## [WHAT TO DO]
Leave out all lines before the one containing "Pour bien distinguer", and copy that line and all the rest below it exactly.

## [EXERCISE INPUTS]
--------
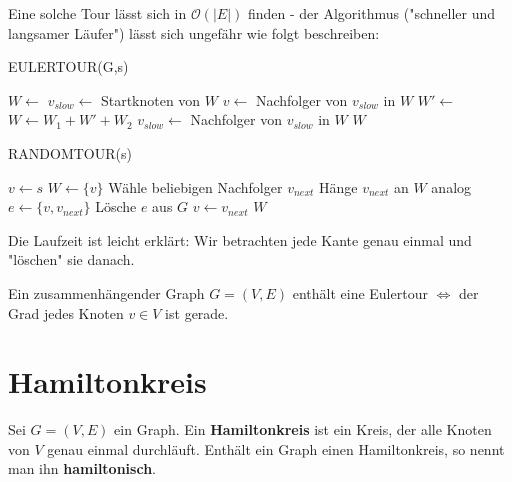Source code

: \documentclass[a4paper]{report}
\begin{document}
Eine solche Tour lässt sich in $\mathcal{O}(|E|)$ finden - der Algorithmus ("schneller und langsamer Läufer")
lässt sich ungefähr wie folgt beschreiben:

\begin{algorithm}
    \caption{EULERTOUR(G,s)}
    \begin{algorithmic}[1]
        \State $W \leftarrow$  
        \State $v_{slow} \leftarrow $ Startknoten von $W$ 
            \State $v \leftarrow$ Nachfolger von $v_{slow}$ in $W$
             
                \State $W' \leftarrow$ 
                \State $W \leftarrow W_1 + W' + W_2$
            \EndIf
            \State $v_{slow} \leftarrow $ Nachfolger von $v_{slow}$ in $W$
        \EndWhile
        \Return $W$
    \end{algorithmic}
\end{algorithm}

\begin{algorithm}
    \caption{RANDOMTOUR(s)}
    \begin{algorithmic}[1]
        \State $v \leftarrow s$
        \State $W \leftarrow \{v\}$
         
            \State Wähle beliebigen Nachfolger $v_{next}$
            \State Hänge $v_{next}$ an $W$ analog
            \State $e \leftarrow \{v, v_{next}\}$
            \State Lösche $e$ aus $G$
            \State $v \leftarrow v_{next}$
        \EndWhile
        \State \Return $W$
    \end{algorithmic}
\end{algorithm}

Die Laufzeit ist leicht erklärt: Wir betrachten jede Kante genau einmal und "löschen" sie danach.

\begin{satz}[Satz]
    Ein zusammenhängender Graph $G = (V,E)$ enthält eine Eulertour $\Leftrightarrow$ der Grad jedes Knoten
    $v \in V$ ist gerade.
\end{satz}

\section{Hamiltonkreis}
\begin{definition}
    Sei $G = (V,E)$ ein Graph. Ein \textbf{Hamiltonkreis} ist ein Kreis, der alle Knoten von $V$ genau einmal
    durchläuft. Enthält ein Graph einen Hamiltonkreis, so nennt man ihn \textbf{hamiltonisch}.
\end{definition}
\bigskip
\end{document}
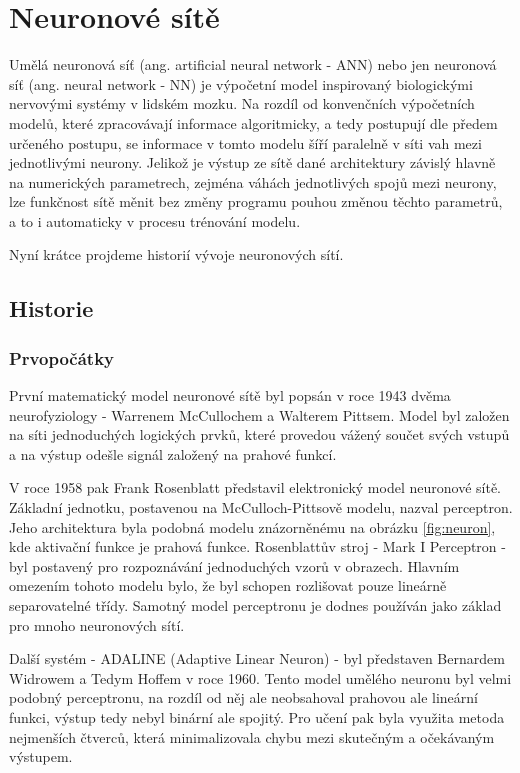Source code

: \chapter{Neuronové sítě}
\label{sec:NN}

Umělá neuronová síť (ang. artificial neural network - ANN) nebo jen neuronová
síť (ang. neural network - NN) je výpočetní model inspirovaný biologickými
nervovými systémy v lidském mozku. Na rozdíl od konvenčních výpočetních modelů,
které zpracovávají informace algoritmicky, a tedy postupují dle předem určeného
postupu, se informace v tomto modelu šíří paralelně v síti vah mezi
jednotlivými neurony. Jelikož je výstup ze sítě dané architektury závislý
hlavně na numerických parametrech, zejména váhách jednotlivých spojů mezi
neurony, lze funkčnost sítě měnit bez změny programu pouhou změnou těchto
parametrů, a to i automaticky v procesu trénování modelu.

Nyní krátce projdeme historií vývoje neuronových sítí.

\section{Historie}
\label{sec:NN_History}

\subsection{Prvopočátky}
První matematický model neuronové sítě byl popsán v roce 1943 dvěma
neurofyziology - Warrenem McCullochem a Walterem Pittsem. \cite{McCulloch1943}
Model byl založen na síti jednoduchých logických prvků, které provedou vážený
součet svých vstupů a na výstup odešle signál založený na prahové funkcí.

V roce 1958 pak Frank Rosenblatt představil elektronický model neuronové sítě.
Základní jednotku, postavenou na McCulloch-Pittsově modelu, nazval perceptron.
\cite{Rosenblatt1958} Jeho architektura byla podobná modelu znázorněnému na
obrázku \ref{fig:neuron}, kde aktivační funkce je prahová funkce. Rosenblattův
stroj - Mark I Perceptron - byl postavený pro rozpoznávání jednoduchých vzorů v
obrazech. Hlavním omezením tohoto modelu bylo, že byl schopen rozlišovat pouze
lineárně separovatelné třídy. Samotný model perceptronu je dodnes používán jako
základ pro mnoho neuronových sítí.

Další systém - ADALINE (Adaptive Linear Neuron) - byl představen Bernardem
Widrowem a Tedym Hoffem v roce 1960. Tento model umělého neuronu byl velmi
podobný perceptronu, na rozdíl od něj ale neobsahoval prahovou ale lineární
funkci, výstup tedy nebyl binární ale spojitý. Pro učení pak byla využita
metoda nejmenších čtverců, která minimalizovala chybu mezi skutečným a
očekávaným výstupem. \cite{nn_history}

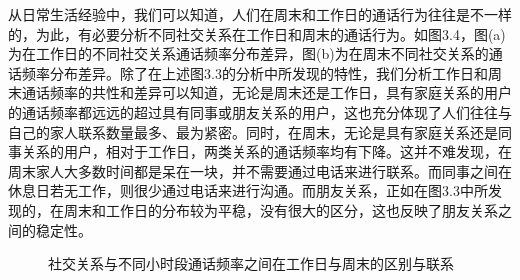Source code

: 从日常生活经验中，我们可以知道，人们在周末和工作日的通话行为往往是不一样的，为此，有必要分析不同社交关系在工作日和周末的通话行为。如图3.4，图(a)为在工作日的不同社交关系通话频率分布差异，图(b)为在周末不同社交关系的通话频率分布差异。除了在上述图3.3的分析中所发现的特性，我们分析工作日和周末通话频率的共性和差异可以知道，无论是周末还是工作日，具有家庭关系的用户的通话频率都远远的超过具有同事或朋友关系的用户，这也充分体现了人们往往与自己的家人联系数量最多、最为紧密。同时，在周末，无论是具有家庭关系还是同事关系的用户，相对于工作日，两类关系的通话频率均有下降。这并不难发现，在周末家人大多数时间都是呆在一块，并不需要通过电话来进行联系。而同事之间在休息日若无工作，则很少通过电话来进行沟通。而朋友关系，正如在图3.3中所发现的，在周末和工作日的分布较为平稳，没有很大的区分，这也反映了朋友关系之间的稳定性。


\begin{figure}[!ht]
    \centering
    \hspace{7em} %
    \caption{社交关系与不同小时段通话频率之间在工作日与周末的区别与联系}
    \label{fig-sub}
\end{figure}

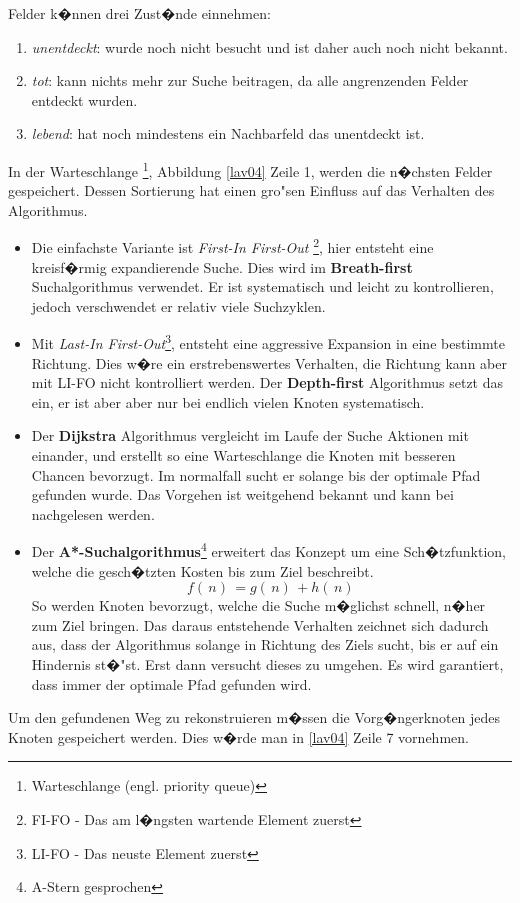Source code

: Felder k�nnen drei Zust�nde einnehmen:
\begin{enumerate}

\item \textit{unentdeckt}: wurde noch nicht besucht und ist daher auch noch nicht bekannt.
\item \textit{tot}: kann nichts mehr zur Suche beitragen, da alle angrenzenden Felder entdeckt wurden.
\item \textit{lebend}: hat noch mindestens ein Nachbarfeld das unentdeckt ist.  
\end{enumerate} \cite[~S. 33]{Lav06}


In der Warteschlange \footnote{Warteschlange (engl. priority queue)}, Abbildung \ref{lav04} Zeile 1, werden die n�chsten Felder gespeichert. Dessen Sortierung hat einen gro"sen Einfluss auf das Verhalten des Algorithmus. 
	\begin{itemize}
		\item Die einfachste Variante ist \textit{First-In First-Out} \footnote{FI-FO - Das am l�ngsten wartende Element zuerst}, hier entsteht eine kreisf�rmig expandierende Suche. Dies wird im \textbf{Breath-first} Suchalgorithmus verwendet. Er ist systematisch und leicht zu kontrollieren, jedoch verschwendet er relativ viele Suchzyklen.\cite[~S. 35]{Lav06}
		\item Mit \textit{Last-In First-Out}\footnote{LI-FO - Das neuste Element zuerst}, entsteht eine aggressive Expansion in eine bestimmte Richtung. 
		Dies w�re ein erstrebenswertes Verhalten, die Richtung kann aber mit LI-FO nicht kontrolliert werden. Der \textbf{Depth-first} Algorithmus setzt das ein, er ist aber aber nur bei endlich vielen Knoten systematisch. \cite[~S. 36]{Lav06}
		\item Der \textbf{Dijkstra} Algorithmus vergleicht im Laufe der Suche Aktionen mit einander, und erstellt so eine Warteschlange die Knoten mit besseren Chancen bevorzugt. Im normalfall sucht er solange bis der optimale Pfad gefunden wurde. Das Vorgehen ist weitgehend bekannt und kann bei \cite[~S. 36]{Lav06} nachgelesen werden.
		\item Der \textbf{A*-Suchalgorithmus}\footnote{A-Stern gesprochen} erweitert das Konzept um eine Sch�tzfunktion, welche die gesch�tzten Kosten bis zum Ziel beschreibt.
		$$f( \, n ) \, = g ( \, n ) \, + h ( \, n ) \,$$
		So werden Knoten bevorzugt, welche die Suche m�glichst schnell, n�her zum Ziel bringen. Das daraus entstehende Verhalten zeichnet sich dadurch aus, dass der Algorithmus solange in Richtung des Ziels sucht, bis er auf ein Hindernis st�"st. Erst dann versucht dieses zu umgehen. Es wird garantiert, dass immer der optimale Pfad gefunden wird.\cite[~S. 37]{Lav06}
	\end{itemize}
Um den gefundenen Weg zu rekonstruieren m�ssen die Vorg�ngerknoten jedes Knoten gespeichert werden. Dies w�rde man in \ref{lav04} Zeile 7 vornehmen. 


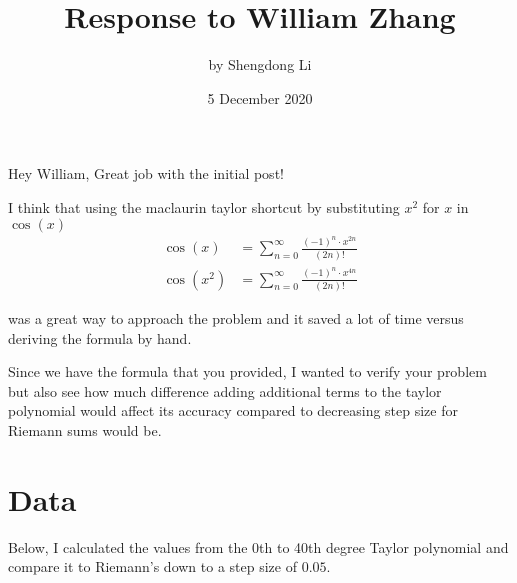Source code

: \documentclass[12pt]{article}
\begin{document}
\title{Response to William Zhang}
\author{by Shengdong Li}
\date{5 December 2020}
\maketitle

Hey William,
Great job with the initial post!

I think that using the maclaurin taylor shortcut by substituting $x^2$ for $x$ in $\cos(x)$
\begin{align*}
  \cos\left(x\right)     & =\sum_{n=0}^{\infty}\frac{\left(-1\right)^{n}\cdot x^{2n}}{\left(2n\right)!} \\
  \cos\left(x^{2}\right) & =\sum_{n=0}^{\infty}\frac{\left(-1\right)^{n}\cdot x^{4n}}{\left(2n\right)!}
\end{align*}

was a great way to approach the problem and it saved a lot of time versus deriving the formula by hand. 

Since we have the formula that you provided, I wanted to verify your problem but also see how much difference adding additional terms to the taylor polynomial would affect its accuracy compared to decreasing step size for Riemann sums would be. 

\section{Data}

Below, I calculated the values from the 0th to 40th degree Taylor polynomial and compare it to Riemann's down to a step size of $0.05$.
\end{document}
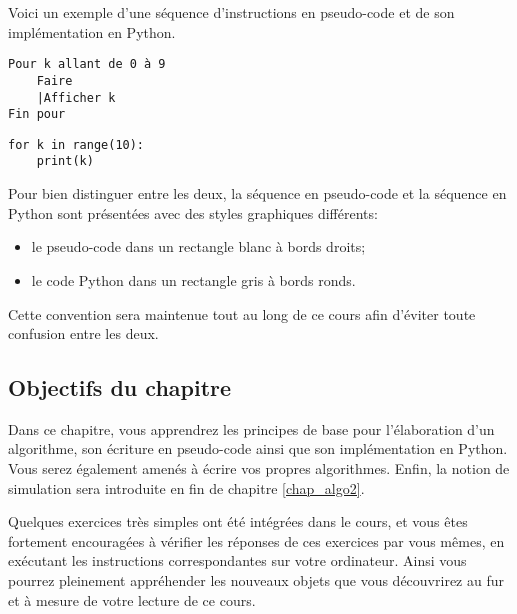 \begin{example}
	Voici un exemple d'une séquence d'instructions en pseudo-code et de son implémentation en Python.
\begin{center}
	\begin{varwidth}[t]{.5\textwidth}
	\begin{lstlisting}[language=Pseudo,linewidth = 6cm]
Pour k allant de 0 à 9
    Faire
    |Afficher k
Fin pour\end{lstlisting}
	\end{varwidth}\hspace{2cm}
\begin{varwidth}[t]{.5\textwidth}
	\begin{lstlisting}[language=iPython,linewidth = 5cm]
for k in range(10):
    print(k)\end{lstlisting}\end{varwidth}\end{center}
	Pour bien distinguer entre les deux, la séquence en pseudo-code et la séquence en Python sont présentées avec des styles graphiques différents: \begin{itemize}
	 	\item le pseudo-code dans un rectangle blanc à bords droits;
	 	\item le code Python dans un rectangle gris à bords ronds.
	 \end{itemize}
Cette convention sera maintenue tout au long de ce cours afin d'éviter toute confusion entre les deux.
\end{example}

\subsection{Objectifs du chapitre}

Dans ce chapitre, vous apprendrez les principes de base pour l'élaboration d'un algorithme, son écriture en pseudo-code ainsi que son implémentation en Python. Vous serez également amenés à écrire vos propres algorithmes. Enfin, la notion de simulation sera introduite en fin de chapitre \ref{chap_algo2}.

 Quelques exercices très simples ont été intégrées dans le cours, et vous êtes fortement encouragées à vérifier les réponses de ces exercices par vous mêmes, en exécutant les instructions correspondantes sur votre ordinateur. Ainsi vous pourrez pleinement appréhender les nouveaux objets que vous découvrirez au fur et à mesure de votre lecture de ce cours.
--------
## [WORKED SOLUTION]
	Pour bien distinguer entre les deux, la séquence en pseudo-code et la séquence en Python sont présentées avec des styles graphiques différents: \begin{itemize}
	 	\item le pseudo-code dans un rectangle blanc à bords droits;
	 	\item le code Python dans un rectangle gris à bords ronds.
	 \end{itemize}
Cette convention sera maintenue tout au long de ce cours afin d'éviter toute confusion entre les deux.
\end{example}

\subsection{Objectifs du chapitre}

Dans ce chapitre, vous apprendrez les principes de base pour l'élaboration d'un algorithme, son écriture en pseudo-code ainsi que son implémentation en Python. Vous serez également amenés à écrire vos propres algorithmes. Enfin, la notion de simulation sera introduite en fin de chapitre \ref{chap_algo2}.

 Quelques exercices très simples ont été intégrées dans le cours, et vous êtes fortement encouragées à vérifier les réponses de ces exercices par vous mêmes, en exécutant les instructions correspondantes sur votre ordinateur. Ainsi vous pourrez pleinement appréhender les nouveaux objets que vous découvrirez au fur et à mesure de votre lecture de ce cours.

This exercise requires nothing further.